## Exercise requirements
The following data has a line with "3. **Test from" and a line with "environment variable name". Write out exactly those lines and all the lines between them.

++++ Given entries ++++

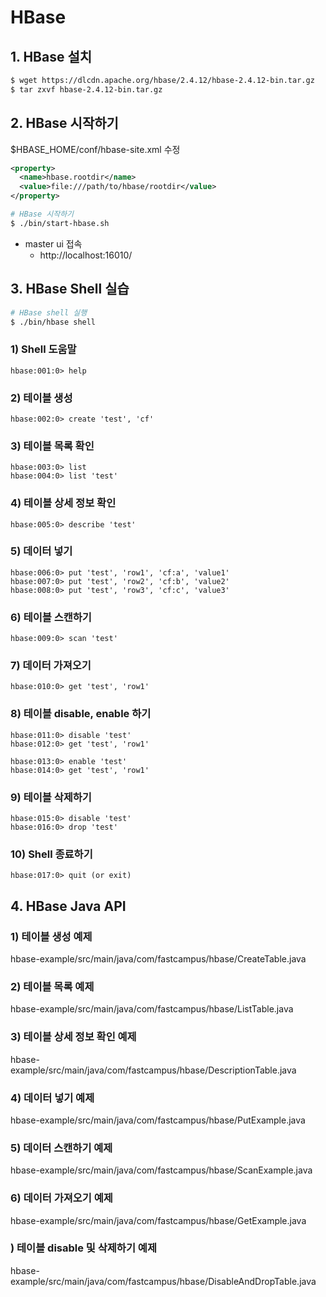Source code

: # HBase
## 1. HBase 설치
```bash
$ wget https://dlcdn.apache.org/hbase/2.4.12/hbase-2.4.12-bin.tar.gz
$ tar zxvf hbase-2.4.12-bin.tar.gz
```

## 2. HBase 시작하기
$HBASE_HOME/conf/hbase-site.xml 수정
```xml
<property>
  <name>hbase.rootdir</name>
  <value>file:///path/to/hbase/rootdir</value>
</property>
```

```bash
# HBase 시작하기
$ ./bin/start-hbase.sh
```

- master ui 접속
  - http://localhost:16010/

## 3. HBase Shell 실습
```bash
# HBase shell 실행
$ ./bin/hbase shell
```

### 1) Shell 도움말
```
hbase:001:0> help
```

### 2) 테이블 생성
```
hbase:002:0> create 'test', 'cf'
```

### 3) 테이블 목록 확인
```
hbase:003:0> list
hbase:004:0> list 'test'
```

### 4) 테이블 상세 정보 확인
```
hbase:005:0> describe 'test'
```

### 5) 데이터 넣기
```
hbase:006:0> put 'test', 'row1', 'cf:a', 'value1'
hbase:007:0> put 'test', 'row2', 'cf:b', 'value2'
hbase:008:0> put 'test', 'row3', 'cf:c', 'value3'
```

### 6) 테이블 스캔하기
```
hbase:009:0> scan 'test'
```

### 7) 데이터 가져오기
```
hbase:010:0> get 'test', 'row1'
```

### 8) 테이블 disable, enable 하기
```
hbase:011:0> disable 'test'
hbase:012:0> get 'test', 'row1'

hbase:013:0> enable 'test'
hbase:014:0> get 'test', 'row1'
```

### 9) 테이블 삭제하기
```
hbase:015:0> disable 'test'
hbase:016:0> drop 'test'
```

### 10) Shell 종료하기
```
hbase:017:0> quit (or exit)
```

## 4. HBase Java API
### 1) 테이블 생성 예제
hbase-example/src/main/java/com/fastcampus/hbase/CreateTable.java

### 2) 테이블 목록 예제
hbase-example/src/main/java/com/fastcampus/hbase/ListTable.java

### 3) 테이블 상세 정보 확인 예제
hbase-example/src/main/java/com/fastcampus/hbase/DescriptionTable.java

### 4) 데이터 넣기 예제
hbase-example/src/main/java/com/fastcampus/hbase/PutExample.java

### 5) 데이터 스캔하기 예제
hbase-example/src/main/java/com/fastcampus/hbase/ScanExample.java

### 6) 데이터 가져오기 예제
hbase-example/src/main/java/com/fastcampus/hbase/GetExample.java

### ) 테이블 disable 및 삭제하기 예제
hbase-example/src/main/java/com/fastcampus/hbase/DisableAndDropTable.java
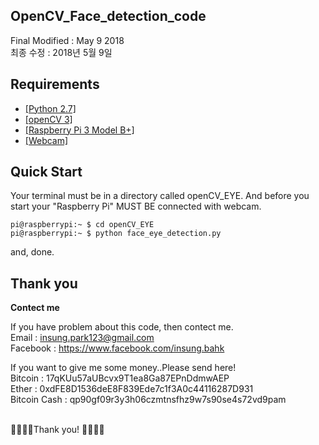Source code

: ## OpenCV_Face_detection_code
Final Modified : May 9 2018 </br>
최종 수정 : 2018년 5월 9일 </br>

## Requirements
<ul>
  <li><a href="www.python.org">[Python 2.7]</a></li>
  <li><a href="www.opencv.org">[openCV 3]</a></li>
  <li><a href="www.raspberrypi.org">[Raspberry Pi 3 Model B+]</a></li>
  <li><a href="en.wikipedia.org/wiki/Webcam">[Webcam]</a></li>
</ul>

## Quick Start
Your terminal must be in a directory called openCV_EYE. And before you start your "Raspberry Pi" MUST BE connected with webcam.</br>

```
pi@raspberrypi:~ $ cd openCV_EYE
pi@raspberrypi:~ $ python face_eye_detection.py
```
and, done. 

## Thank you
**Contect me**

If you have problem about this code, then contect me. </br>
Email : insung.park123@gmail.com  </br>
Facebook : https://www.facebook.com/insung.bahk </br>

If you want to give me some money..Please send here! </br>
Bitcoin : 17qKUu57aUBcvx9T1ea8Ga87EPnDdmwAEP </br>
Ether : 0xdFE8D1536deE8F839Ede7c1f3A0c44116287D931 </br>
Bitcoin Cash : qp90gf09r3y3h06czmtnsfhz9w7s90se4s72vd9pam </br>

</br>
🙇‍♀️👾🤩Thank you! 🤩👾🙇‍♂️
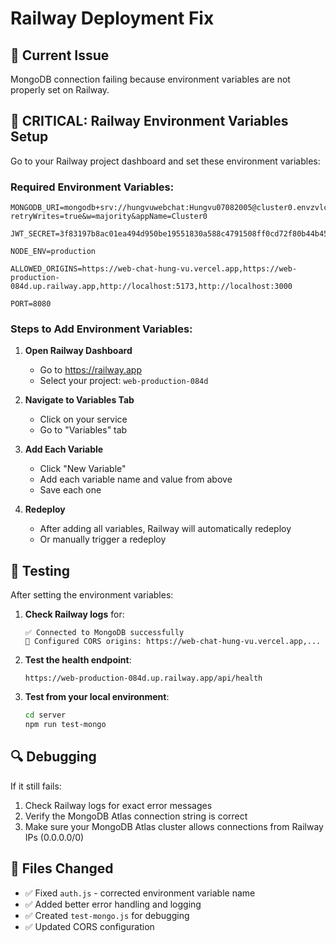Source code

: # Railway Deployment Fix

## 🚨 Current Issue
MongoDB connection failing because environment variables are not properly set on Railway.

## 🔧 **CRITICAL: Railway Environment Variables Setup**

Go to your Railway project dashboard and set these environment variables:

### Required Environment Variables:
```
MONGODB_URI=mongodb+srv://hungvuwebchat:Hungvu07082005@cluster0.envzvlc.mongodb.net/?retryWrites=true&w=majority&appName=Cluster0

JWT_SECRET=3f83197b8ac01ea494d950be19551830a588c4791508ff0cd72f80b44b45f394a68a32c2e3157d9dd78440269197c8174ca5378bcd83d661ecec491473ad6a7f

NODE_ENV=production

ALLOWED_ORIGINS=https://web-chat-hung-vu.vercel.app,https://web-production-084d.up.railway.app,http://localhost:5173,http://localhost:3000

PORT=8080
```

### Steps to Add Environment Variables:

1. **Open Railway Dashboard**
   - Go to https://railway.app
   - Select your project: `web-production-084d`

2. **Navigate to Variables Tab**
   - Click on your service
   - Go to "Variables" tab

3. **Add Each Variable**
   - Click "New Variable"
   - Add each variable name and value from above
   - Save each one

4. **Redeploy**
   - After adding all variables, Railway will automatically redeploy
   - Or manually trigger a redeploy

## 🧪 **Testing**

After setting the environment variables:

1. **Check Railway logs** for:
   ```
   ✅ Connected to MongoDB successfully
   🔧 Configured CORS origins: https://web-chat-hung-vu.vercel.app,...
   ```

2. **Test the health endpoint**:
   ```
   https://web-production-084d.up.railway.app/api/health
   ```

3. **Test from your local environment**:
   ```bash
   cd server
   npm run test-mongo
   ```

## 🔍 **Debugging**

If it still fails:

1. Check Railway logs for exact error messages
2. Verify the MongoDB Atlas connection string is correct
3. Make sure your MongoDB Atlas cluster allows connections from Railway IPs (0.0.0.0/0)

## 📝 **Files Changed**
- ✅ Fixed `auth.js` - corrected environment variable name
- ✅ Added better error handling and logging
- ✅ Created `test-mongo.js` for debugging
- ✅ Updated CORS configuration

++++

## Task answer
3. **Test from your local environment**:
   ```bash
   cd server
   npm run test-mongo
   ```

## 🔍 **Debugging**

If it still fails:

1. Check Railway logs for exact error messages
2. Verify the MongoDB Atlas connection string is correct
3. Make sure your MongoDB Atlas cluster allows connections from Railway IPs (0.0.0.0/0)

## 📝 **Files Changed**
- ✅ Fixed `auth.js` - corrected environment variable name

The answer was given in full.